The National Stock Exchange, the nation's largest bourse, plans to open as scheduled on Monday, spokeswoman Divya Malik Lahiri said.

Thackeray was briefly held by police in 2000 on charges of inciting hatred against Mumbai's minority Muslim community during religious riots in 1992 and 1993. A local court dismissed the case, invoking the statute of limitations, saying that the alleged crime, which took place over seven years earlier, was too old to be proceeded with.

Migrants targeted

Thackeray, known for his aggressive writing in the party mouthpiece Saamna, first targeted migrants from south India. Similar tactics were adopted by his nephew, Raj Thackeray, against workers from poorer north Indian states after he split with his uncle to form his own political party, the Maharashtra Navnirman Sena, in 2006.

Labourers from Uttar Pradesh and Bihar were attacked by Raj Thackeray's party in Mumbai and other districts of Maharashtra from February 2008, leading to his arrest and then bail on charges of inciting violence. Mumbai is the capital of Maharashtra.

"Thackeray played the 'son of the soil' card successfully to arouse the feelings of the Marathi community in Maharashtra," said Satish Misra, a political analyst at the Observer Research Foundation in New Delhi who has been following Indian politics for three decades.

"He was the uniting factor for the Shiv Sena, and in his absence, the party's movement will suffer a serious blow."

In February 2010, police in Mumbai arrested 1,000 Shiv Sena members after they smashed up cinemas to prevent the screening of My Name is Khan, a film that featured Shah Rukh Khan, one of Bollywood's biggest stars. Khan was targeted after he publicly regretted the absence of players from Islamic Pakistan in the world's richest cricket competition.

Valentine's Day opposed

The party also has in the past violently opposed the celebration of Valentine's Day, saying it isn't part of traditional Indian culture.

Shiv Sena is named after a 17th-century local hero called Shivaji who formed a Hindu kingdom and fought off attacks by Muslim rulers.

Bal Thackeray is survived by son Uddhav, who now heads the Shiv Sena.
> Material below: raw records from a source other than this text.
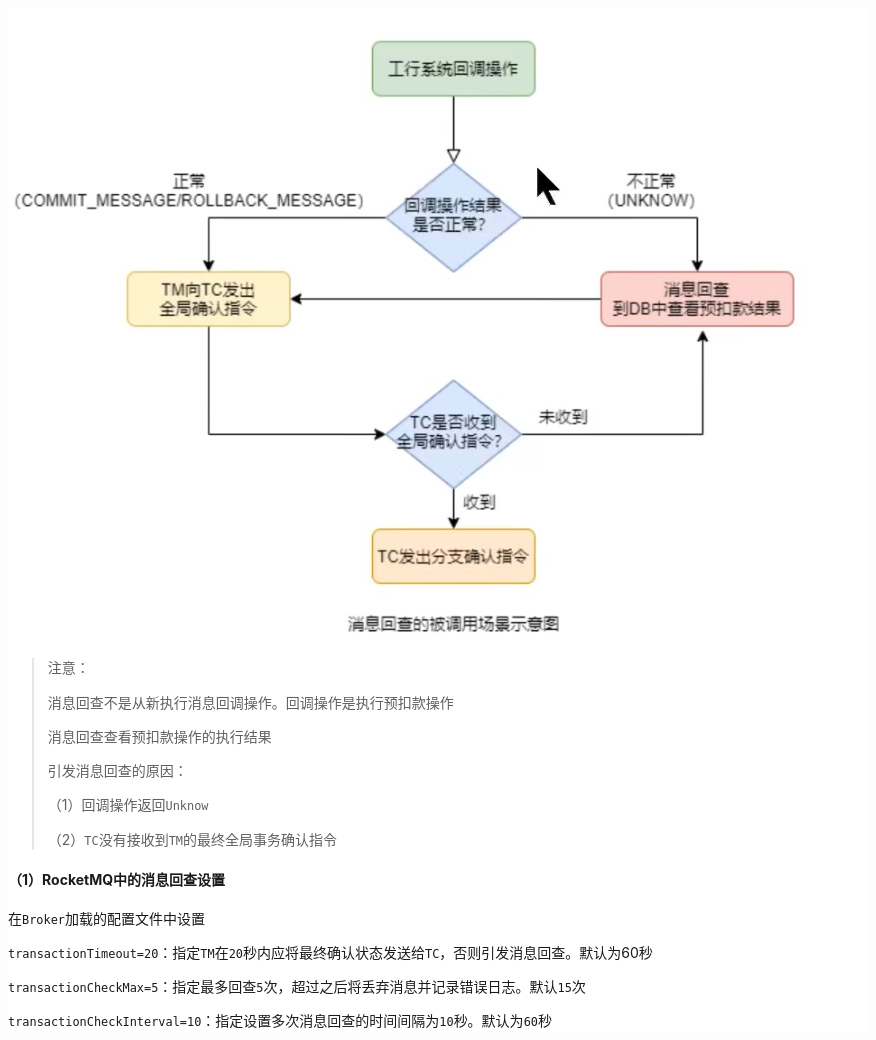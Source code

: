 ![120ACF98-DFAC-4973-9C1F-596FDF07F562](images/120ACF98-DFAC-4973-9C1F-596FDF07F562.png)

> 注意：
>
> 消息回查不是从新执行消息回调操作。回调操作是执行预扣款操作
>
> 消息回查查看预扣款操作的执行结果
>
> 引发消息回查的原因：
>
> （1）回调操作返回`Unknow`
>
> （2）`TC`没有接收到`TM`的最终全局事务确认指令

#### （1）RocketMQ中的消息回查设置

在`Broker`加载的配置文件中设置

`transactionTimeout=20`：指定`TM`在`20`秒内应将最终确认状态发送给`TC`，否则引发消息回查。默认为60秒

`transactionCheckMax=5`：指定最多回查`5`次，超过之后将丢弃消息并记录错误日志。默认`15`次

`transactionCheckInterval=10`：指定设置多次消息回查的时间间隔为`10`秒。默认为`60`秒
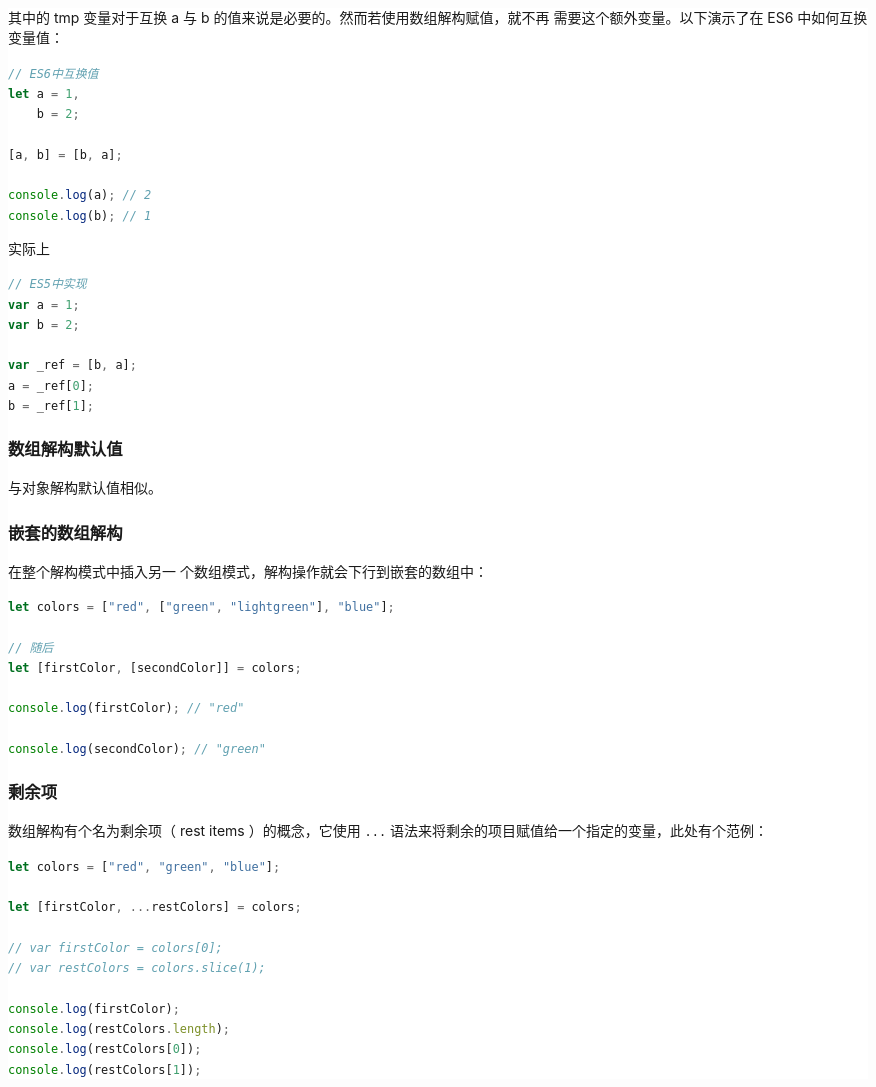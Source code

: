 其中的 tmp 变量对于互换 a 与 b 的值来说是必要的。然而若使用数组解构赋值，就不再 需要这个额外变量。以下演示了在 ES6 中如何互换变量值：

```js
// ES6中互换值
let a = 1,
    b = 2;

[a, b] = [b, a];

console.log(a); // 2
console.log(b); // 1
```

实际上

```js
// ES5中实现
var a = 1;
var b = 2;

var _ref = [b, a];
a = _ref[0];
b = _ref[1];
```

### 数组解构默认值

与对象解构默认值相似。

### 嵌套的数组解构

在整个解构模式中插入另一 个数组模式，解构操作就会下行到嵌套的数组中：

```js
let colors = ["red", ["green", "lightgreen"], "blue"];

// 随后
let [firstColor, [secondColor]] = colors;

console.log(firstColor); // "red"

console.log(secondColor); // "green"
```

### 剩余项

数组解构有个名为剩余项（ rest items ）的概念，它使用 `...` 语法来将剩余的项目赋值给一个指定的变量，此处有个范例：

```js
let colors = ["red", "green", "blue"];

let [firstColor, ...restColors] = colors;

// var firstColor = colors[0];
// var restColors = colors.slice(1);

console.log(firstColor);
console.log(restColors.length);
console.log(restColors[0]);
console.log(restColors[1]);
```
The party is a member of the BJP-led National Democratic Alliance, and the main opposition in Congress-ruled Maharashtra state.

Hindu nationalists allied to the Shiv Sena dug up the pitch at New Delhi's Ferozeshah Kotla cricket stadium in 1999 and threatened to sabotage the opening Test match between India and Pakistan in an attempt to have the latter's first India tour since March 1987 cancelled.

Thackeray's death comes as Pakistan's cricket team is scheduled to begin a tour of India in December, its first visit since 2007. India broke cricketing ties with Pakistan after terrorist attacks on Mumbai in 2008 by Pakistani gunmen, which left 166 people dead.

Ram Gopal Varma, a Bollywood film director, in 2005 released a movie titled Sarkar, or The Overlord, whose lead character Subhash Nagre, played by veteran actor Amitabh Bachchan, was considered to have been loosely based on Bal Thackeray.